Work request: Starting at the line below holding "lingerie & latina" and stopping at the line holding "masturbation & latina", print every line exactly, both ends included, and leave the rest out.

Data shown:
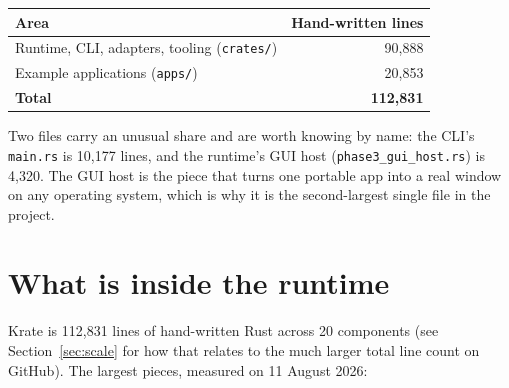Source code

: \documentclass[11pt,a4paper]{report}
\begin{document}
\begin{center}
\begin{tabular}{lr}
\toprule
\textbf{Area} & \textbf{Hand-written lines} \\
\midrule
Runtime, CLI, adapters, tooling (\texttt{crates/}) & 90{,}888 \\
Example applications (\texttt{apps/}) & 20{,}853 \\
\midrule
\textbf{Total} & \textbf{112{,}831} \\
\bottomrule
\end{tabular}
\end{center}

Two files carry an unusual share and are worth knowing by name: the CLI's
\texttt{main.rs} is 10{,}177 lines, and the runtime's GUI host
(\texttt{phase3\_gui\_host.rs}) is 4{,}320. The GUI host is the piece that
turns one portable app into a real window on any operating system, which is
why it is the second-largest single file in the project.

\section{What is inside the runtime}

Krate is 112{,}831 lines of hand-written Rust across 20 components (see
Section~\ref{sec:scale} for how that relates to the much larger total line
count on GitHub). The largest pieces,
measured on 11 August 2026:
\end{document}
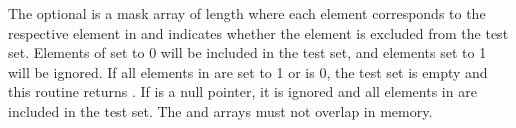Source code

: \begin{apidefinition}
{    The optional  is a mask array of length  where each
    element corresponds to the respective element in  and indicates
    whether the element is excluded from the test set.  Elements of
     set to 0 will be included in the test set, and elements set to
    1 will be ignored.  If all elements in  are set to 1 or
     is 0, the test set is empty and this routine returns
    .  If  is a null pointer, it is ignored and
    all elements in  are included in the test set.  The 
    and  arrays must not overlap in memory.
}




\end{apidefinition}
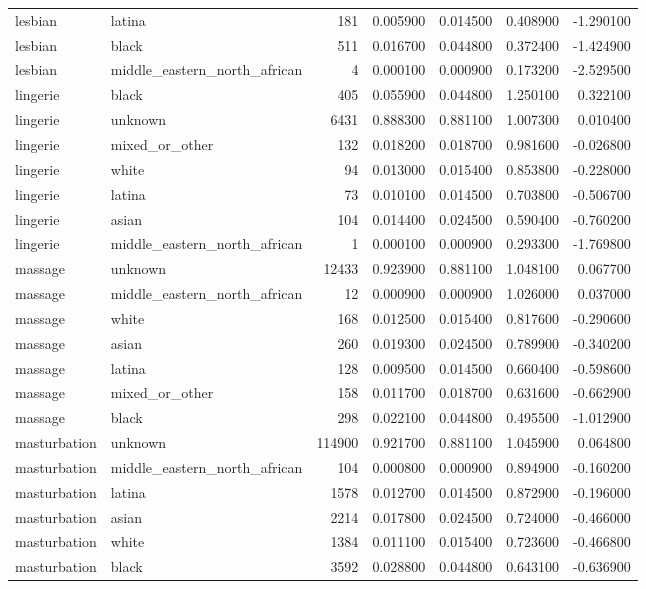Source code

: \begin{tabular}{llrrrrr}
lesbian & latina & 181 & 0.005900 & 0.014500 & 0.408900 & -1.290100 \\
lesbian & black & 511 & 0.016700 & 0.044800 & 0.372400 & -1.424900 \\
lesbian & middle_eastern_north_african & 4 & 0.000100 & 0.000900 & 0.173200 & -2.529500 \\
lingerie & black & 405 & 0.055900 & 0.044800 & 1.250100 & 0.322100 \\
lingerie & unknown & 6431 & 0.888300 & 0.881100 & 1.007300 & 0.010400 \\
lingerie & mixed_or_other & 132 & 0.018200 & 0.018700 & 0.981600 & -0.026800 \\
lingerie & white & 94 & 0.013000 & 0.015400 & 0.853800 & -0.228000 \\
lingerie & latina & 73 & 0.010100 & 0.014500 & 0.703800 & -0.506700 \\
lingerie & asian & 104 & 0.014400 & 0.024500 & 0.590400 & -0.760200 \\
lingerie & middle_eastern_north_african & 1 & 0.000100 & 0.000900 & 0.293300 & -1.769800 \\
massage & unknown & 12433 & 0.923900 & 0.881100 & 1.048100 & 0.067700 \\
massage & middle_eastern_north_african & 12 & 0.000900 & 0.000900 & 1.026000 & 0.037000 \\
massage & white & 168 & 0.012500 & 0.015400 & 0.817600 & -0.290600 \\
massage & asian & 260 & 0.019300 & 0.024500 & 0.789900 & -0.340200 \\
massage & latina & 128 & 0.009500 & 0.014500 & 0.660400 & -0.598600 \\
massage & mixed_or_other & 158 & 0.011700 & 0.018700 & 0.631600 & -0.662900 \\
massage & black & 298 & 0.022100 & 0.044800 & 0.495500 & -1.012900 \\
masturbation & unknown & 114900 & 0.921700 & 0.881100 & 1.045900 & 0.064800 \\
masturbation & middle_eastern_north_african & 104 & 0.000800 & 0.000900 & 0.894900 & -0.160200 \\
masturbation & latina & 1578 & 0.012700 & 0.014500 & 0.872900 & -0.196000 \\
masturbation & asian & 2214 & 0.017800 & 0.024500 & 0.724000 & -0.466000 \\
masturbation & white & 1384 & 0.011100 & 0.015400 & 0.723600 & -0.466800 \\
masturbation & black & 3592 & 0.028800 & 0.044800 & 0.643100 & -0.636900 \\

\end{tabular}
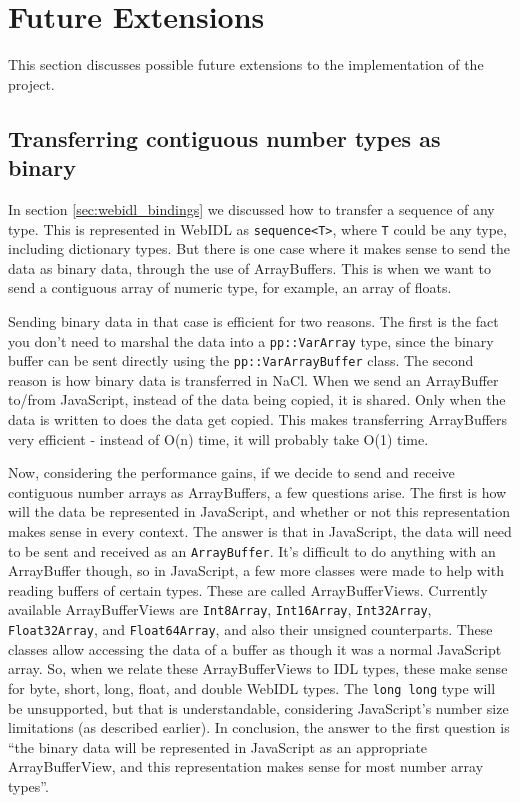 \section{Future Extensions} %
\label{sec:future_extensions}
This section discusses possible future extensions to the implementation of the project.


\subsection{Transferring contiguous number types as binary} %
\label{sub:transferring_binary}
In section \ref{sec:webidl_bindings} we discussed how to transfer a sequence of any type. This is represented in WebIDL as \lstinline{sequence<T>}, where \lstinline{T} could be any type, including dictionary types. But there is one case where it makes sense to send the data as binary data, through the use of ArrayBuffers. This is when we want to send a contiguous array of numeric type, for example, an array of floats. 

Sending binary data in that case is efficient for two reasons. The first is the fact you don't need to marshal the data into a \lstinline{pp::VarArray} type, since the binary buffer can be sent directly using the \lstinline{pp::VarArrayBuffer} class. The second reason is how binary data is transferred in NaCl. When we send an ArrayBuffer to/from JavaScript, instead of the data being copied, it is shared. Only when the data is written to does the data get copied. This makes transferring ArrayBuffers very efficient - instead of O(n) time, it will probably take O(1) time.

Now, considering the performance gains, if we decide to send and receive contiguous number arrays as ArrayBuffers, a few questions arise. The first is how will the data be represented in JavaScript, and whether or not this representation makes sense in every context. The answer is that in JavaScript, the data will need to be sent and received as an \lstinline{ArrayBuffer}. It's difficult to do anything with an ArrayBuffer though, so in JavaScript, a few more classes were made to help with reading buffers of certain types. These are called ArrayBufferViews. Currently available ArrayBufferViews are \lstinline{Int8Array}, \lstinline{Int16Array}, \lstinline{Int32Array}, \lstinline{Float32Array}, and \lstinline{Float64Array}, and also their unsigned counterparts. These classes allow accessing the data of a buffer as though it was a normal JavaScript array. So, when we relate these ArrayBufferViews to IDL types, these make sense for byte, short, long, float, and double WebIDL types. The \lstinline{long long} type will be unsupported, but that is understandable, considering JavaScript's number size limitations (as described earlier). In conclusion, the answer to the first question is ``the binary data will be represented in JavaScript as an appropriate ArrayBufferView, and this representation makes sense for most number array types''.

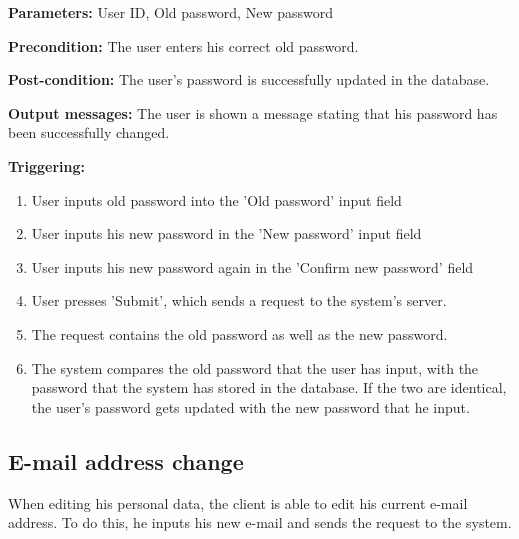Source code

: \begin{description}

\item \textbf{Parameters:} User ID, Old password, New password

\item \textbf{Precondition:} The user enters his correct old password.

\item \textbf{Post-condition:} The user's password is successfully updated in
the database.

\item \textbf{Output messages:} The user is shown a message stating that his
password has been successfully changed.

\item \textbf{Triggering:}
\begin{enumerate}
\item User inputs old password into the 'Old password' input field

\item User inputs his new password in the 'New password' input field

\item User inputs his new password again in the 'Confirm new password' field

\item User presses 'Submit', which sends a request to the system's server.

\item The request contains the old password as well as the new password.

\item The system compares the old password that the user has input, with the
password that the system has stored in the database. If the two are identical,
the user's password gets updated with the new password that he input.

\end{enumerate}

\end{description}

\subsection{E-mail address change}

 When editing his personal data, the client is able to edit his current e-mail
 address.
 To do this, he inputs his new e-mail and sends the request to the system.
 
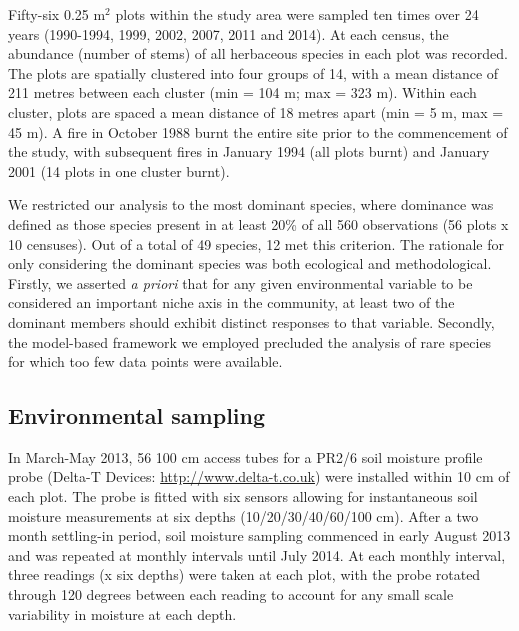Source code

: Fifty-six 0.25 m$^{2}$ plots within the study area were sampled ten times over 24 years (1990-1994, 1999, 2002, 2007, 2011 and 2014). At each census, the abundance (number of stems) of all herbaceous species in each plot was recorded. The plots are spatially clustered into four groups of 14, with a mean distance of 211 metres between each cluster (min = 104 m; max = 323 m). Within each cluster, plots are spaced a mean distance of 18 metres apart (min = 5 m, max = 45 m). A fire in October 1988 burnt the entire site prior to the commencement of the study, with subsequent fires in January 1994 (all plots burnt) and January 2001 (14 plots in one cluster burnt).

We restricted our analysis to the most dominant species, where dominance was defined as those species present in at least 20\% of all 560 observations (56 plots x 10 censuses). Out of a total of 49 species, 12 met this criterion. The rationale for only considering the dominant species was both ecological and methodological. Firstly, we asserted \textit{a priori} that for any given environmental variable to be considered an important niche axis in the community, at least two of the dominant members should exhibit distinct responses to that variable. Secondly, the model-based framework we employed precluded the analysis of rare species for which too few data points were available.      


\subsection{Environmental sampling}

In March-May 2013, 56 100 cm access tubes for a PR2/6 soil moisture profile probe (Delta-T Devices: \url{http://www.delta-t.co.uk}) were installed within 10 cm of each plot. The probe is fitted with six sensors allowing for instantaneous soil moisture measurements at six depths (10/20/30/40/60/100 cm). After a two month settling-in period, soil moisture sampling commenced in early August 2013 and was repeated at monthly intervals until July 2014. At each monthly interval, three readings (x six depths) were taken at each plot, with the probe rotated through 120 degrees between each reading to account for any small scale variability in moisture at each depth.   


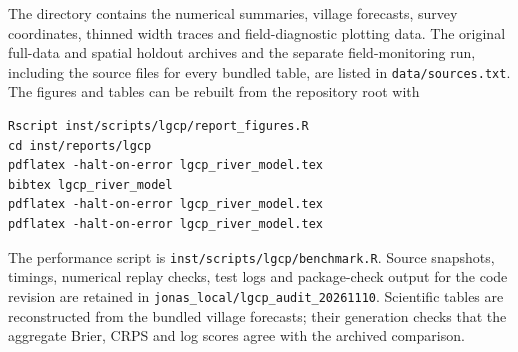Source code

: \documentclass[11pt,a4paper]{article}
\begin{document}
The directory  contains the numerical summaries, village forecasts, survey coordinates, thinned width traces and field-diagnostic plotting data. The original full-data and spatial holdout archives and the separate field-monitoring run, including the source files for every bundled table, are listed in \texttt{data/sources.txt}. The figures and tables can be rebuilt from the repository root with
\begin{verbatim}
Rscript inst/scripts/lgcp/report_figures.R
cd inst/reports/lgcp
pdflatex -halt-on-error lgcp_river_model.tex
bibtex lgcp_river_model
pdflatex -halt-on-error lgcp_river_model.tex
pdflatex -halt-on-error lgcp_river_model.tex
\end{verbatim}
The performance script is \texttt{inst/scripts/lgcp/benchmark.R}. Source snapshots, timings, numerical replay checks, test logs and package-check output for the code revision are retained in \texttt{jonas\_local/lgcp\_audit\_20261110}. Scientific tables are reconstructed from the bundled village forecasts; their generation checks that the aggregate Brier, CRPS and log scores agree with the archived comparison.



\end{document}
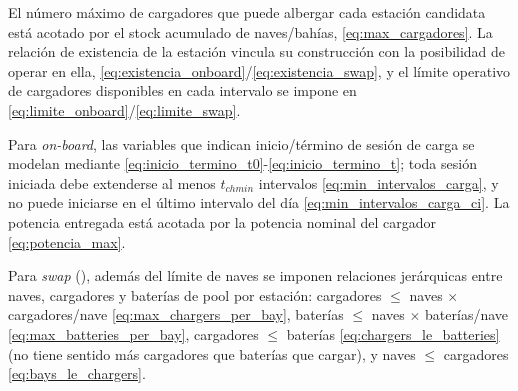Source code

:El número máximo de cargadores que puede albergar cada estación candidata está acotado por el stock acumulado de naves/bahías, \eqref{eq:max_cargadores}. La relación de existencia de la estación vincula su construcción con la posibilidad de operar en ella, \eqref{eq:existencia_onboard}/\eqref{eq:existencia_swap}, y el límite operativo de cargadores disponibles en cada intervalo se impone en \eqref{eq:limite_onboard}/\eqref{eq:limite_swap}. 

Para \textit{on-board}, las variables que indican inicio/término de sesión de carga se modelan mediante \eqref{eq:inicio_termino_t0}-\eqref{eq:inicio_termino_t}; toda sesión iniciada debe extenderse al menos $t_{chmin}$ intervalos \eqref{eq:min_intervalos_carga}, y no puede iniciarse en el último intervalo del día \eqref{eq:min_intervalos_carga_ci}. La potencia entregada está acotada por la potencia nominal del cargador \eqref{eq:potencia_max}.

Para \textit{swap} (), además del límite de naves se imponen relaciones jerárquicas entre naves, cargadores y baterías de pool por estación: cargadores $\le$ naves $\times$ cargadores/nave \eqref{eq:max_chargers_per_bay}, baterías $\le$ naves $\times$ baterías/nave \eqref{eq:max_batteries_per_bay}, cargadores $\le$ baterías \eqref{eq:chargers_le_batteries} (no tiene sentido más cargadores que baterías que cargar), y naves $\le$ cargadores \eqref{eq:bays_le_chargers}.

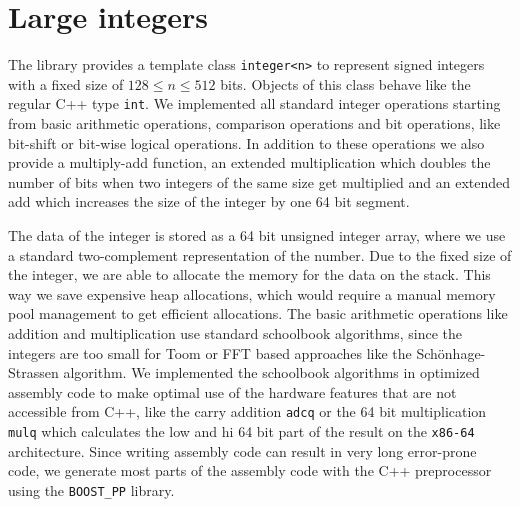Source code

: \documentclass[oribibl,a4paper]{llncs2e/llncs}
\begin{document}

\section{Large integers}
The library provides a template class \verb|integer<n>| to represent signed integers with a fixed size of $128 \le n \le 512$ bits.
Objects of this class behave like the regular C++ type \verb|int|.
We implemented all standard integer operations starting from basic arithmetic operations, comparison operations and bit operations, like bit-shift or bit-wise logical operations.
In addition to these operations we also provide a multiply-add function, an extended multiplication which doubles the number of bits when two integers of the same size get multiplied and an extended add which increases the size of the integer by one 64 bit segment.

The data of the integer is stored as a 64 bit unsigned integer array, where we use a standard two-complement representation of the number.
Due to the fixed size of the integer, we are able to allocate the memory for the data on the stack.
This way we save expensive heap allocations, which would require a manual memory pool management to get efficient allocations.
The basic arithmetic operations like addition and multiplication use standard schoolbook algorithms, since the integers are too small for Toom\cite{Toom} or FFT based approaches like the Sch\"onhage-Strassen algorithm\cite{Schonhage}.
We implemented the schoolbook algorithms in optimized assembly code to make optimal use of the hardware features that are not accessible from C++, like the carry addition \verb|adcq| or the 64 bit multiplication \verb|mulq| which calculates the low and hi 64 bit part of the result on the \verb|x86-64| architecture.
Since writing assembly code can result in very long error-prone code, we generate most parts of the assembly code with the C++ preprocessor using the \verb|BOOST_PP| library.
\end{document}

Response to this exercise:
lingerie & latina & 73 & 0.010100 & 0.014500 & 0.703800 & -0.506700 \\
lingerie & asian & 104 & 0.014400 & 0.024500 & 0.590400 & -0.760200 \\
lingerie & middle_eastern_north_african & 1 & 0.000100 & 0.000900 & 0.293300 & -1.769800 \\
massage & unknown & 12433 & 0.923900 & 0.881100 & 1.048100 & 0.067700 \\
massage & middle_eastern_north_african & 12 & 0.000900 & 0.000900 & 1.026000 & 0.037000 \\
massage & white & 168 & 0.012500 & 0.015400 & 0.817600 & -0.290600 \\
massage & asian & 260 & 0.019300 & 0.024500 & 0.789900 & -0.340200 \\
massage & latina & 128 & 0.009500 & 0.014500 & 0.660400 & -0.598600 \\
massage & mixed_or_other & 158 & 0.011700 & 0.018700 & 0.631600 & -0.662900 \\
massage & black & 298 & 0.022100 & 0.044800 & 0.495500 & -1.012900 \\
masturbation & unknown & 114900 & 0.921700 & 0.881100 & 1.045900 & 0.064800 \\
masturbation & middle_eastern_north_african & 104 & 0.000800 & 0.000900 & 0.894900 & -0.160200 \\
masturbation & latina & 1578 & 0.012700 & 0.014500 & 0.872900 & -0.196000 \\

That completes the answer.